● **Record extracts**:
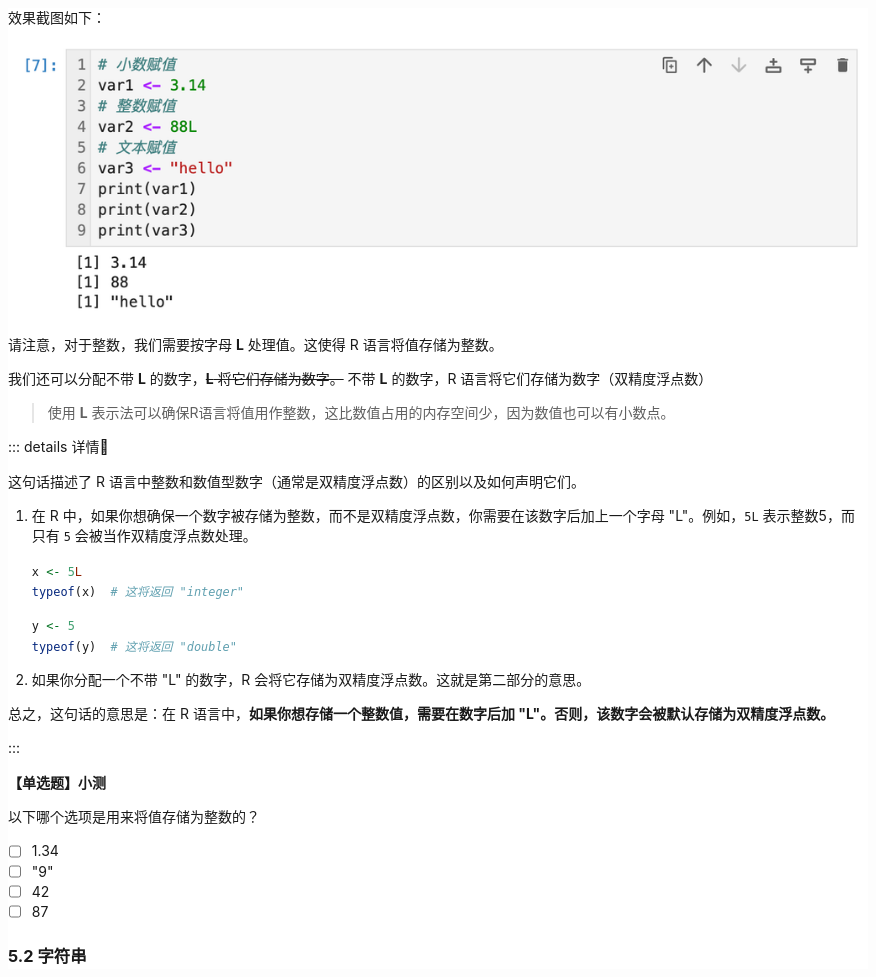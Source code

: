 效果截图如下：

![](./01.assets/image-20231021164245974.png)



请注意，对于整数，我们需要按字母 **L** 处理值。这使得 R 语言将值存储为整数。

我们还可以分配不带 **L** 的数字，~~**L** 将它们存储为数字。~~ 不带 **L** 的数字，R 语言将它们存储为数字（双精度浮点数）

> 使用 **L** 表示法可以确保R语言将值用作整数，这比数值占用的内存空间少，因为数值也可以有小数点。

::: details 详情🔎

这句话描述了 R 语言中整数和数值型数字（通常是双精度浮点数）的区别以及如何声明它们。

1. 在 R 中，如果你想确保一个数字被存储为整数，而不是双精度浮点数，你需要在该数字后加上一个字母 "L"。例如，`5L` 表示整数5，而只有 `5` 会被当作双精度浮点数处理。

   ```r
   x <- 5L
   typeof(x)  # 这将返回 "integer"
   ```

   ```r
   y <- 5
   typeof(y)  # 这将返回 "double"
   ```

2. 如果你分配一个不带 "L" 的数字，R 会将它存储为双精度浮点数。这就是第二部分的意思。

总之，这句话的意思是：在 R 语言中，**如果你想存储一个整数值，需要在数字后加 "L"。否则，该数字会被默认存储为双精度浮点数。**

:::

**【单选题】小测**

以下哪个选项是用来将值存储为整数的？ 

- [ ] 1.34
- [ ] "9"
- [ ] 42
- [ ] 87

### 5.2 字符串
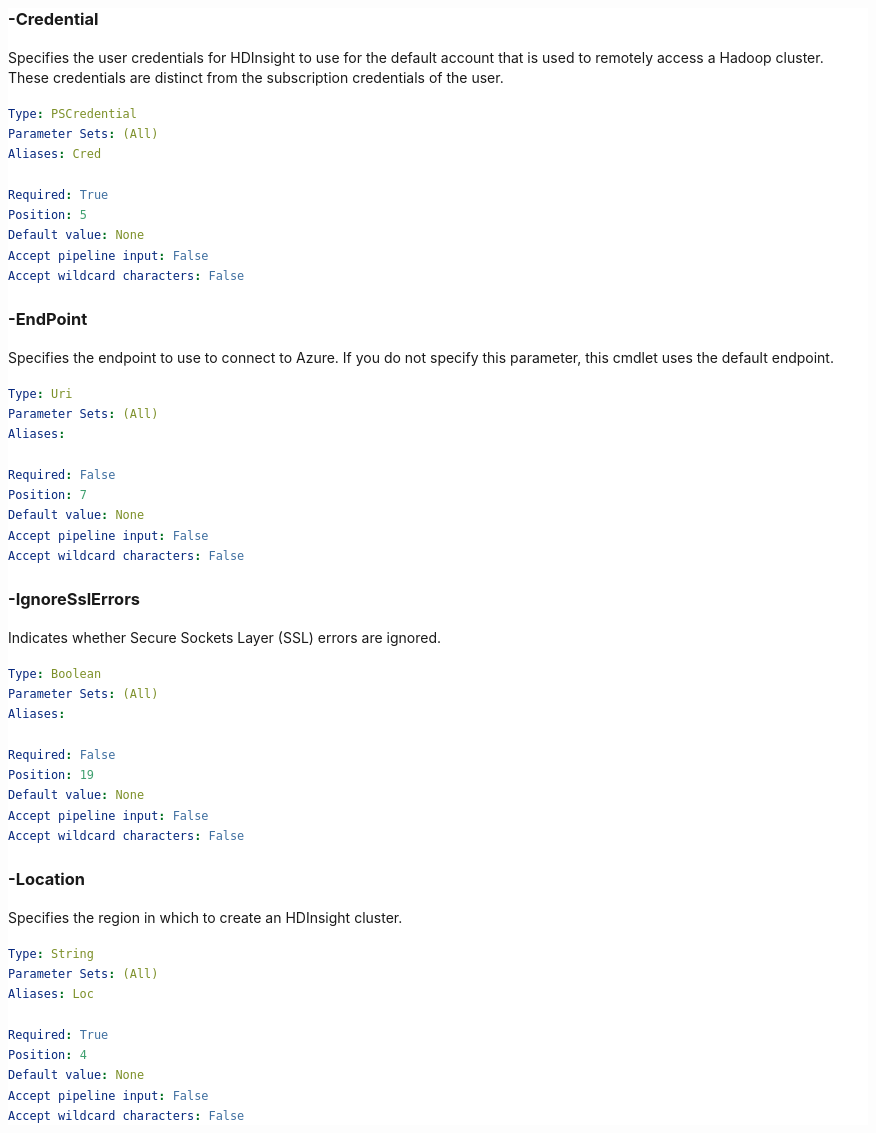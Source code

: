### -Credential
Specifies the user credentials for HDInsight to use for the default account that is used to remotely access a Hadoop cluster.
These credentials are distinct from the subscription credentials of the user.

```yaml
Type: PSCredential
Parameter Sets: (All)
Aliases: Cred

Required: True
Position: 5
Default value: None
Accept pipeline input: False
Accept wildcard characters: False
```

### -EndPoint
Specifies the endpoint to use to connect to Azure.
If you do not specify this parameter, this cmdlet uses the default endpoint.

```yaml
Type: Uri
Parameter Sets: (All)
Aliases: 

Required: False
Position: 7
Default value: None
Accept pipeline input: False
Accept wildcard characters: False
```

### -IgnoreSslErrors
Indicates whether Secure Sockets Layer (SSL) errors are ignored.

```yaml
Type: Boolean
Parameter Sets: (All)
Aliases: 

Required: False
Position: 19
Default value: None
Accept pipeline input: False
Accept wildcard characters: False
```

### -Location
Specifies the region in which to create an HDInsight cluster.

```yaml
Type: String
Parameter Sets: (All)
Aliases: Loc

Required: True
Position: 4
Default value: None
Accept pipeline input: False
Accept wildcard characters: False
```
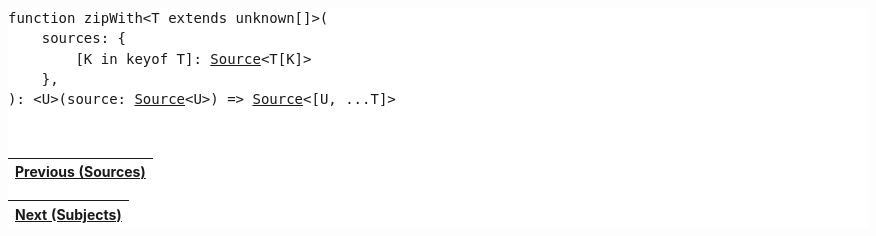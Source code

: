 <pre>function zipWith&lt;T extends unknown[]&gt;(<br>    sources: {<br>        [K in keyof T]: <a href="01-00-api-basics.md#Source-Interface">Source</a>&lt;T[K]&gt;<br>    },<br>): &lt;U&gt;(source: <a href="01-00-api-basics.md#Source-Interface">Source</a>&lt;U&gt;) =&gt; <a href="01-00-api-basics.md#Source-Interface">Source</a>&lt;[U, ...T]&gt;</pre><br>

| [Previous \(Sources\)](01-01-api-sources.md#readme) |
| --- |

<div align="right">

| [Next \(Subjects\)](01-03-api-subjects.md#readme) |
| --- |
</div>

● **Problem to solve**: Quote the records in their entirety, keeping the wording exact and excluding pictures.

● **Task solution**:
Source code

: 效果截图如下：

![](./01.assets/image-20231021164245974.png)



请注意，对于整数，我们需要按字母 **L** 处理值。这使得 R 语言将值存储为整数。

我们还可以分配不带 **L** 的数字，~~**L** 将它们存储为数字。~~ 不带 **L** 的数字，R 语言将它们存储为数字（双精度浮点数）

> 使用 **L** 表示法可以确保R语言将值用作整数，这比数值占用的内存空间少，因为数值也可以有小数点。

::: details 详情🔎

这句话描述了 R 语言中整数和数值型数字（通常是双精度浮点数）的区别以及如何声明它们。

1. 在 R 中，如果你想确保一个数字被存储为整数，而不是双精度浮点数，你需要在该数字后加上一个字母 "L"。例如，`5L` 表示整数5，而只有 `5` 会被当作双精度浮点数处理。

   ```r
   x <- 5L
   typeof(x)  # 这将返回 "integer"
   ```

   ```r
   y <- 5
   typeof(y)  # 这将返回 "double"
   ```

2. 如果你分配一个不带 "L" 的数字，R 会将它存储为双精度浮点数。这就是第二部分的意思。

总之，这句话的意思是：在 R 语言中，**如果你想存储一个整数值，需要在数字后加 "L"。否则，该数字会被默认存储为双精度浮点数。**

:::

**【单选题】小测**

以下哪个选项是用来将值存储为整数的？ 

- [ ] 1.34
- [ ] "9"
- [ ] 42
- [ ] 87

### 5.2 字符串
Source code

:### -Credential
Specifies the user credentials for HDInsight to use for the default account that is used to remotely access a Hadoop cluster.
These credentials are distinct from the subscription credentials of the user.

```yaml
Type: PSCredential
Parameter Sets: (All)
Aliases: Cred

Required: True
Position: 5
Default value: None
Accept pipeline input: False
Accept wildcard characters: False
```

### -EndPoint
Specifies the endpoint to use to connect to Azure.
If you do not specify this parameter, this cmdlet uses the default endpoint.

```yaml
Type: Uri
Parameter Sets: (All)
Aliases: 

Required: False
Position: 7
Default value: None
Accept pipeline input: False
Accept wildcard characters: False
```

### -IgnoreSslErrors
Indicates whether Secure Sockets Layer (SSL) errors are ignored.

```yaml
Type: Boolean
Parameter Sets: (All)
Aliases: 

Required: False
Position: 19
Default value: None
Accept pipeline input: False
Accept wildcard characters: False
```

### -Location
Specifies the region in which to create an HDInsight cluster.

```yaml
Type: String
Parameter Sets: (All)
Aliases: Loc

Required: True
Position: 4
Default value: None
Accept pipeline input: False
Accept wildcard characters: False
```
Source code

: <pre>function zipWith&lt;T extends unknown[]&gt;(<br>    sources: {<br>        [K in keyof T]: <a href="01-00-api-basics.md#Source-Interface">Source</a>&lt;T[K]&gt;<br>    },<br>): &lt;U&gt;(source: <a href="01-00-api-basics.md#Source-Interface">Source</a>&lt;U&gt;) =&gt; <a href="01-00-api-basics.md#Source-Interface">Source</a>&lt;[U, ...T]&gt;</pre><br>

| [Previous \(Sources\)](01-01-api-sources.md#readme) |
| --- |

<div align="right">

| [Next \(Subjects\)](01-03-api-subjects.md#readme) |
| --- |
</div>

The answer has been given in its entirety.